I believe support for this has landed via #1642 and will be in the 0.16 version of the crate

vipeller commented 1 year ago

We tested #1642 already in our rust based solution that pushes data directly to ms-fabric this works wonderfully.

djouallah commented 1 year ago

I hope we are are not going to wait months for the python package ?

djouallah commented 1 year ago

@rtyler please reopen the bug report, I just test it with Python 0.11 and got the same error

@mabasile-MSFT is it fixed or not ?

2023-09-26T20:49:14.645124+00:00 vm-cca98486 blobfusev2[4368]: [CURL perform] - ==> REQUEST/RESPONSE :: PUT http://onelake.dfs.fabric.microsoft.com/bb82abdf-8e66-44a5-be95-0a0c20421794/5b0917e6-0e49-47e9-beec-9dca4dd5ae58/Tables/delta_tes/_delta_log/_commit_1063fe1e-b815-4379-b16d-2bf2a483f3e6.json.tmp?&Content-Length=0&User-Agent=azure-storage-fuse/2.1.0&x-ms-date=Tue, 26 Sep 2023 20:49:14 GMT&x-ms-version=2021-06-08&x-ms-rename-source=/bb82abdf-8e66-44a5-be95-0a0c20421794/5b0917e6-0e49-47e9-beec-9dca4dd5ae58/Tables/delta_tes/_delta_log/_commit_1063fe1e-b815-4379-b16d-2bf2a483f3e6.json.tmp%231&Authorization=****&Transfer-Encoding=--------------------------------------------------------------------------------RESPONSE Status :: 404 :: REQ ID : 440cd461-101f-000a-0bba-f0570d000000 ROOT-ACTIVITY-ID : 0d731030-4940-4439-8e84-fe4d780bbc45

djouallah commented 1 year ago

@rtyler please reopen the bug report till the issue is resolved, this simple example does not work

import pandas as pd
from deltalake.writer import write_deltalake

df = pd.DataFrame(
    {
        "a": [1, 2, 3, 4, 5],
        "fruits": ["banana", "orange", "mango", "apple", "banana"],
    }
)

write_deltalake('/lakehouse/default/Files/fruits', df,mode='overwrite')
roeap commented 1 year ago

@djouallah - It seems you are referencing a local path, in which case delta-rs will use the local filesystem implementation. To work with onelake, you have to write that as an azure path. Additionally, the option use_fabric_endpoint: true needs to be passed with the storage options, along with an appropriate credential. In an environment where a metadata endpoint is available, that should get picked up as well.

djouallah commented 1 year ago

@roeap thanks, the local filesystem is just a fuse to an Azure storage, I guess that is a Fabric problem, not Delta rust

is there any example how to write to an Azure Path with credential and all ?
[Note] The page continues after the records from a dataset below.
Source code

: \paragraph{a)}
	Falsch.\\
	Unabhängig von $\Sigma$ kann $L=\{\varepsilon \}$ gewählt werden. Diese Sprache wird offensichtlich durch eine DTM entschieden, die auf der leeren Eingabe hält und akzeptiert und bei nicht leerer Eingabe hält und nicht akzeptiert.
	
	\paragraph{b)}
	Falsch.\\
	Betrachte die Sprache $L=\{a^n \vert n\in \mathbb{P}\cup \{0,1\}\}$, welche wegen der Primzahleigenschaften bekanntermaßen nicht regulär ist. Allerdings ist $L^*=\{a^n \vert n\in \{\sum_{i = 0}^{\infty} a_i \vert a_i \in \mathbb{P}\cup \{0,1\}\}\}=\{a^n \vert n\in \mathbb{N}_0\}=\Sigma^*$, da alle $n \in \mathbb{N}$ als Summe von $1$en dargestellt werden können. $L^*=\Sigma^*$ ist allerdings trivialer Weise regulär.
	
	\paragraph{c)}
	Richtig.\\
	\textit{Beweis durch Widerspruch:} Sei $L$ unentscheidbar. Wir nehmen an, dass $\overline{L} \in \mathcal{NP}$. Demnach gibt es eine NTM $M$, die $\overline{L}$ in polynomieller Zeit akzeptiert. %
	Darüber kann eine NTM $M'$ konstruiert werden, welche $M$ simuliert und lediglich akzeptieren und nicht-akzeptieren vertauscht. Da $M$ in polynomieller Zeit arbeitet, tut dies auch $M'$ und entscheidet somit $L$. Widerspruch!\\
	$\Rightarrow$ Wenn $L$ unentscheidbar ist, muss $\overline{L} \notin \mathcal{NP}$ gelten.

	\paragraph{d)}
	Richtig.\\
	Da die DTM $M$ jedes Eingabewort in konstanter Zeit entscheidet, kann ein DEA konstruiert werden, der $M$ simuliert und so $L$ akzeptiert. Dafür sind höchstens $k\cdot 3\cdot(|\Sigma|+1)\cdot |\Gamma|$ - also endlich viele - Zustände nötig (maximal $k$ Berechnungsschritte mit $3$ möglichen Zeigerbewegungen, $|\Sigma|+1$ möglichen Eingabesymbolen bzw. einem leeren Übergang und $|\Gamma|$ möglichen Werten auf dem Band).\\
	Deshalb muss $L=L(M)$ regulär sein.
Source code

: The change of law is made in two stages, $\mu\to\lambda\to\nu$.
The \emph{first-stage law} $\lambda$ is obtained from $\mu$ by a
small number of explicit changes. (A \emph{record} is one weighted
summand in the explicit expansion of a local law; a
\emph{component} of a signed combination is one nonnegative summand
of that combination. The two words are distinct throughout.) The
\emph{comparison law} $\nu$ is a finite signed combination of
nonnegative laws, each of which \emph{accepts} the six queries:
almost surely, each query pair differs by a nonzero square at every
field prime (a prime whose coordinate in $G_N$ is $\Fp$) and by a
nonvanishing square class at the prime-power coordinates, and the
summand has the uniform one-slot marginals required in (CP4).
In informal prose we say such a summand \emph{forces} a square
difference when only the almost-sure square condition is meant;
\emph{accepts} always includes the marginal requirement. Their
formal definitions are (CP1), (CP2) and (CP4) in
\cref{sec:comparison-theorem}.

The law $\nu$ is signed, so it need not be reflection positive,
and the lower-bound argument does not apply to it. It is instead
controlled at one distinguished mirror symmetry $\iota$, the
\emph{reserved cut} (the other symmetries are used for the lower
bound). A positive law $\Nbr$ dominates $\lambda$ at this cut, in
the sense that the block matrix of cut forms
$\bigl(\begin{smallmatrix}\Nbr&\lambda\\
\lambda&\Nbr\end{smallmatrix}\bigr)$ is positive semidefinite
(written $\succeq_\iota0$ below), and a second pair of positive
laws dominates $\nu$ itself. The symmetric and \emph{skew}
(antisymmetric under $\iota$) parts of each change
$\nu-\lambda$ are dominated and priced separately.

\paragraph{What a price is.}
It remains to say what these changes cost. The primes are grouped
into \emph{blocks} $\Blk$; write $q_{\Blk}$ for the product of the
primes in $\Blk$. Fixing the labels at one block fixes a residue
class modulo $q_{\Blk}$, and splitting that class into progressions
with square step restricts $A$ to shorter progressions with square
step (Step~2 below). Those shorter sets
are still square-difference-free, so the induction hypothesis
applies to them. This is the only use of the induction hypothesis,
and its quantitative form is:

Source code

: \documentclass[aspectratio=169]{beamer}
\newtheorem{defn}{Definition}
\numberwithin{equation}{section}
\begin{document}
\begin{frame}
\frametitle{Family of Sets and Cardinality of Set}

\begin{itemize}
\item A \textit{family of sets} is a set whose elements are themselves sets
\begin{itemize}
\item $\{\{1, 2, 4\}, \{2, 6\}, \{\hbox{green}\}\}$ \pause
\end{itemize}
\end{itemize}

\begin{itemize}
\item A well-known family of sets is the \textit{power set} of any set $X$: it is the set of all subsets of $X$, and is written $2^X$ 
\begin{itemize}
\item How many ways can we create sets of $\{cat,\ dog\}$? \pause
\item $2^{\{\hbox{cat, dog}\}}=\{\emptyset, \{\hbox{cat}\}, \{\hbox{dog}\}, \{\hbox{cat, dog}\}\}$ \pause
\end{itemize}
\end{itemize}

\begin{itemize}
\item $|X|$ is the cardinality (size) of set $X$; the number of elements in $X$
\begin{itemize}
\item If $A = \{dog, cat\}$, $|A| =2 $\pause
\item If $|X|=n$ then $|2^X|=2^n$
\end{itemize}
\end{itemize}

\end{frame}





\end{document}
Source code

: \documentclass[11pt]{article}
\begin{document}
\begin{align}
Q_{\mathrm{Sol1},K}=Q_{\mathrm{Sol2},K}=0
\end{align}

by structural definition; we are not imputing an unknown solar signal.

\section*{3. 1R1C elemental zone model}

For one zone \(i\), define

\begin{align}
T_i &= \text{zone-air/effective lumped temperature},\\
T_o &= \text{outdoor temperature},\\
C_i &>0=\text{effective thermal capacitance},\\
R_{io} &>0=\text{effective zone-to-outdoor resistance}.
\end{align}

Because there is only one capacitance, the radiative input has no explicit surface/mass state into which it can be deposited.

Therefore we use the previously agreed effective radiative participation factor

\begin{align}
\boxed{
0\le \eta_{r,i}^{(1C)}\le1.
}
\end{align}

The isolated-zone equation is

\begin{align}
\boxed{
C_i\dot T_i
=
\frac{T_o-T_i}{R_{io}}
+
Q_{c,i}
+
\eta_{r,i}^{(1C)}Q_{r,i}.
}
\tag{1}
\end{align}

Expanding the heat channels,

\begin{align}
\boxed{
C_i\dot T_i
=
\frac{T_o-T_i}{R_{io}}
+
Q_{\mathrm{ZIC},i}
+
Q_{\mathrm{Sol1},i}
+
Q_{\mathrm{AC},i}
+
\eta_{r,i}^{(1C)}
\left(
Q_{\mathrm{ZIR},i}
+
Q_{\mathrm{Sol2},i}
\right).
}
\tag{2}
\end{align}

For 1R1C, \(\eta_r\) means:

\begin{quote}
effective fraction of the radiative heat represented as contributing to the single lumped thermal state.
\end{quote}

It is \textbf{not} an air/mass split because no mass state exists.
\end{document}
roeap commented 1 year ago

There are some integration tests, that currently are not executed in CI since they require a live credential ... https://github.com/delta-io/delta-rs/blob/18eec383955adafc8273bf17712009b81d92c58a/rust/tests/integration_object_store.rs#L25-L49

In essence though its just like reading from any other azure storage. The container name corresponds to the workspace and would be a giud - i think. The use_fabric_endpoint option, just tells object_store to construct urls with blob.fabric.microsoft.com rather then the usual blob.core.windows.net.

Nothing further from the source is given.